Exercise brief:
What lines in the listing below hold the string "represents"? Please copy them out.

[Material for this exercise Boundary: Start]

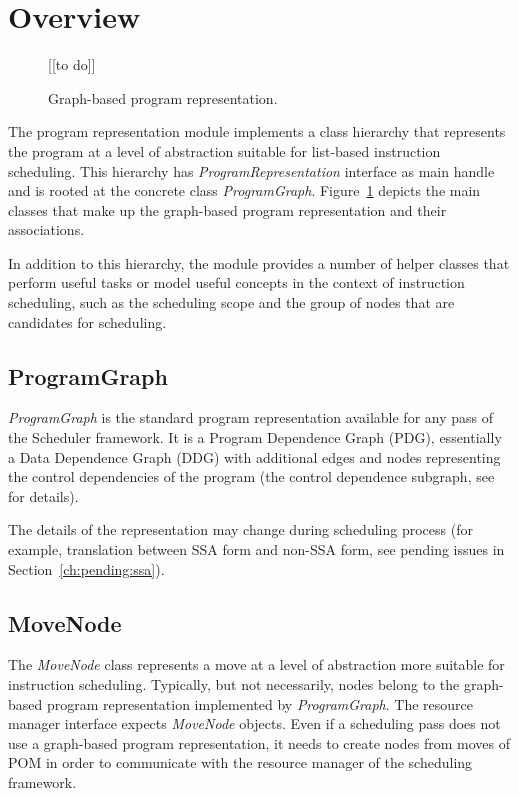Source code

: \documentclass[a4paper,twoside]{tce}
\begin{document}
\section{Overview}

\begin{figure}[tb]
\centerline{[[to do]]}
\caption{Graph-based program representation.}
  \label{fig:program-overview}
\end{figure}
The program representation module implements a class hierarchy that
represents the program at a level of abstraction suitable for list-based
instruction scheduling. This hierarchy has \emph{ProgramRepresentation}
interface as main handle and is rooted at the concrete class
\emph{ProgramGraph}. Figure~\ref{fig:program-overview} depicts the main
classes that make up the graph-based program representation and their
associations.

In addition to this hierarchy, the module provides a number of helper
classes that perform useful tasks or model useful concepts in the context of
instruction scheduling, such as the scheduling scope and the group of nodes
that are candidates for scheduling.

\subsection{ProgramGraph}

\emph{ProgramGraph} is the standard program representation available for any
pass of the Scheduler framework. It is a Program Dependence Graph (PDG),
essentially a Data Dependence Graph (DDG) with additional edges and nodes
representing the control dependencies of the program (the control dependence
subgraph, see~\cite{Ferrante87} for details).

The details of the representation may change during scheduling process (for
example, translation between SSA form and non-SSA form, see pending issues
in Section~\ref{ch:pending:ssa}).

\subsection{MoveNode}
\label{ssec:MoveNode}

The \emph{MoveNode} class represents a move at a level of abstraction more
suitable for instruction scheduling. Typically, but not necessarily, nodes
belong to the graph-based program representation implemented by
\emph{ProgramGraph}. The resource manager interface expects \emph{MoveNode}
objects. Even if a scheduling pass does not use a graph-based program
representation, it needs to create nodes from moves of POM in order to
communicate with the resource manager of the scheduling framework.
\end{document}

[Material for this exercise Boundary: End]

Task response:
represents the program at a level of abstraction suitable for list-based
The \emph{MoveNode} class represents a move at a level of abstraction more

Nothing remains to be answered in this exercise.